Osteopontin promotes pathologic mineralization in articular cartilage

Calcium pyrophosphate dihydrate (CPPD) crystals are commonly found in osteoarthritic joint tissues, where they predict severe disease. Unlike other types of calcium phosphate crystals, CPPD crystals form almost exclusively in the pericellular matrix of damaged articular cartilage, suggesting a key role for the extracellular matrix milieu in their development. Osteopontin is a matricellular protein found in increased quantities in the pericellular matrix of osteoarthritic cartilage. Osteopontin modulates the formation of calcium-containing crystals in many settings. We show here that osteopontin stimulates ATP-induced CPPD crystal formation by chondrocytes in vitro.

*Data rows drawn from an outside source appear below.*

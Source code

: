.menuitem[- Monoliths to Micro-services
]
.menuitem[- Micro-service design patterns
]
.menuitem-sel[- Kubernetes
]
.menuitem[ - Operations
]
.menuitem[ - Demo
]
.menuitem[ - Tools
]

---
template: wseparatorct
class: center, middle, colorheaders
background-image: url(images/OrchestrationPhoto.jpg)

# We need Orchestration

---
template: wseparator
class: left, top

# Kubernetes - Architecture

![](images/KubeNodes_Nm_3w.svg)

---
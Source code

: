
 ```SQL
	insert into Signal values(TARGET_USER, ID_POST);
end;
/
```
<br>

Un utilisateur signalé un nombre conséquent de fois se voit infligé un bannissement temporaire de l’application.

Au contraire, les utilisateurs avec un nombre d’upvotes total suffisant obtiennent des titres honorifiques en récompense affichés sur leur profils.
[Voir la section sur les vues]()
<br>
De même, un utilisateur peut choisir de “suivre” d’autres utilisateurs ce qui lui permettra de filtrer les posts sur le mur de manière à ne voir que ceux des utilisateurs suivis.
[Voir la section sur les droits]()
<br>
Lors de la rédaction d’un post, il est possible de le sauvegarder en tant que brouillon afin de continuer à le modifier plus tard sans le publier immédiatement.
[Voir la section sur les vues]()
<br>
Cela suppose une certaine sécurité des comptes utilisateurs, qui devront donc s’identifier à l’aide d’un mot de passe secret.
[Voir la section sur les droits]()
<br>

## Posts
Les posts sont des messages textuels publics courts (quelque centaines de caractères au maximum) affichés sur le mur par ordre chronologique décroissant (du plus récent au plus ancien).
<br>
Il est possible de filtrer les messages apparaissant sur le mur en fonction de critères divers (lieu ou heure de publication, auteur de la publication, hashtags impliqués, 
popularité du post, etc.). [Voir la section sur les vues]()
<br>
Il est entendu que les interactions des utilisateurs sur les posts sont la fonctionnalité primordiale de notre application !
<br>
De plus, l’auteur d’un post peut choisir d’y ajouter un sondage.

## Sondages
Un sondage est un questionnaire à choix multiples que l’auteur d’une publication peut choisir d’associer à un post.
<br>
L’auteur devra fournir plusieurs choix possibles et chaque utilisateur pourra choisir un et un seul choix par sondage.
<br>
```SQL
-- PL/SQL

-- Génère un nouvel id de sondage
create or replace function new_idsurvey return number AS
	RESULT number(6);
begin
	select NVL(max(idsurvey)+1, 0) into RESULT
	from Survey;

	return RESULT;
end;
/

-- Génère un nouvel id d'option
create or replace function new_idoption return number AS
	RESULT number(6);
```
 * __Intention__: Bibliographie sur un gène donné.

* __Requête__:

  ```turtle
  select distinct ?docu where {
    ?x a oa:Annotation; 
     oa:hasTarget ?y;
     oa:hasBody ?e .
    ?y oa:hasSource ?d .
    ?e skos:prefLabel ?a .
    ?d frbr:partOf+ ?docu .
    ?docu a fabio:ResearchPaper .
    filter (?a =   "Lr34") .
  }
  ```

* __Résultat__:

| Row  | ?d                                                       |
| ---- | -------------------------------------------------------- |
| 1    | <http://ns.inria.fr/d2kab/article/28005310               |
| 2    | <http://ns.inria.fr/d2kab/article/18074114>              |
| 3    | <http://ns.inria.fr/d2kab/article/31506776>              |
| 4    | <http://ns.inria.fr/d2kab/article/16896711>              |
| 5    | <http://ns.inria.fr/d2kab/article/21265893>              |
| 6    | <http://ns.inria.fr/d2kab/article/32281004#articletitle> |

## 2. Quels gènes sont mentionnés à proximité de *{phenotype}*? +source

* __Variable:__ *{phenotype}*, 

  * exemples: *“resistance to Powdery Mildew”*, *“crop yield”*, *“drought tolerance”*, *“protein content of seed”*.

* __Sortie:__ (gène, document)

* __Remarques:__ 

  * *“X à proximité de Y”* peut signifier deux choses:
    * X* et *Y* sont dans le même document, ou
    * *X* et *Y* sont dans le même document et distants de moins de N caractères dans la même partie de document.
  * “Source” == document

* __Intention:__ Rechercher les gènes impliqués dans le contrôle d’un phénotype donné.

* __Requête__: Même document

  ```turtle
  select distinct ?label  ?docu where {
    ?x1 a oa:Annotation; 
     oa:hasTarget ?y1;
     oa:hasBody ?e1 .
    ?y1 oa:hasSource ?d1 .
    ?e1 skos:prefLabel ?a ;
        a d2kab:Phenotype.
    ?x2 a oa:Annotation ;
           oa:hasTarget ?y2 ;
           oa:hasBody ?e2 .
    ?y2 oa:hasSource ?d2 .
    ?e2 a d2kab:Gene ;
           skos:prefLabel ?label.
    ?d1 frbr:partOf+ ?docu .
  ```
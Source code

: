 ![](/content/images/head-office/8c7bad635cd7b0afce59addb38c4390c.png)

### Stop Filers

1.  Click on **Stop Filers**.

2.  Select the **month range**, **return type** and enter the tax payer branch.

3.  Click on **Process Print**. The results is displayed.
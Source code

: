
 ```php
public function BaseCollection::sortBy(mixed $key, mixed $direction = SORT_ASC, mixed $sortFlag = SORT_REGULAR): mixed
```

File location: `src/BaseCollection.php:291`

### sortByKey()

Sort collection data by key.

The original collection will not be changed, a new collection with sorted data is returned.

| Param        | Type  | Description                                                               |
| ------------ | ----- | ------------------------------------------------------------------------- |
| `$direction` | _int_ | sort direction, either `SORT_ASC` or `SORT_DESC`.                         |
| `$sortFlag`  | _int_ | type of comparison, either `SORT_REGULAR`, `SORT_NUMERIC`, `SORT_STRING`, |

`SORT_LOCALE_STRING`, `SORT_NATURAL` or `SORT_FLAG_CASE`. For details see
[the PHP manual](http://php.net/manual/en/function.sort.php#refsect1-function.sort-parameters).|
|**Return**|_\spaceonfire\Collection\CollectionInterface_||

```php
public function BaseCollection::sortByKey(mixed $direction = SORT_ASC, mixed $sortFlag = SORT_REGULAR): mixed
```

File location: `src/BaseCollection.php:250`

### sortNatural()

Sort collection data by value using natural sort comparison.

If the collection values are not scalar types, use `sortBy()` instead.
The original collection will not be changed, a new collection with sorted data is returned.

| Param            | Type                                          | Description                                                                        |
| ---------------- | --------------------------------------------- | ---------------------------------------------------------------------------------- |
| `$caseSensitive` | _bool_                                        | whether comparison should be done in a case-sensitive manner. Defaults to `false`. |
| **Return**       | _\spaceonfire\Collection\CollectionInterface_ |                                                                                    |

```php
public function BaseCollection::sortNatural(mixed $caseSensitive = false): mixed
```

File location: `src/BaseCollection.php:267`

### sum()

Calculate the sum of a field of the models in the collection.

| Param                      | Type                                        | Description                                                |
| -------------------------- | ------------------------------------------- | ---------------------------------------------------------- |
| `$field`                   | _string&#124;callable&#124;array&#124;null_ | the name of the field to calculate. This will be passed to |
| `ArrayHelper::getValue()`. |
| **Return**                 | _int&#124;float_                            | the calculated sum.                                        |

This effect is augmented by osteopontin's incorporation into extracellular matrix by transglutaminase enzymes, is only modestly affected by its phosphorylation state, and is inhibited by integrin blockers. Surprisingly, osteopontin stimulates transglutaminase activity in cultured chondrocytes in a dose-responsive manner. As elevated levels of transglutaminase activity promote extracellular matrix changes that permit CPPD crystal formation, this is one possible mechanism of action. We demonstrate the presence of osteopontin in the pericellular matrix of chondrocytes adjacent to CPPD deposits and near active transglutaminases. Thus, osteopontin may play an important role in facilitating CPPD crystal formation in articular cartilage.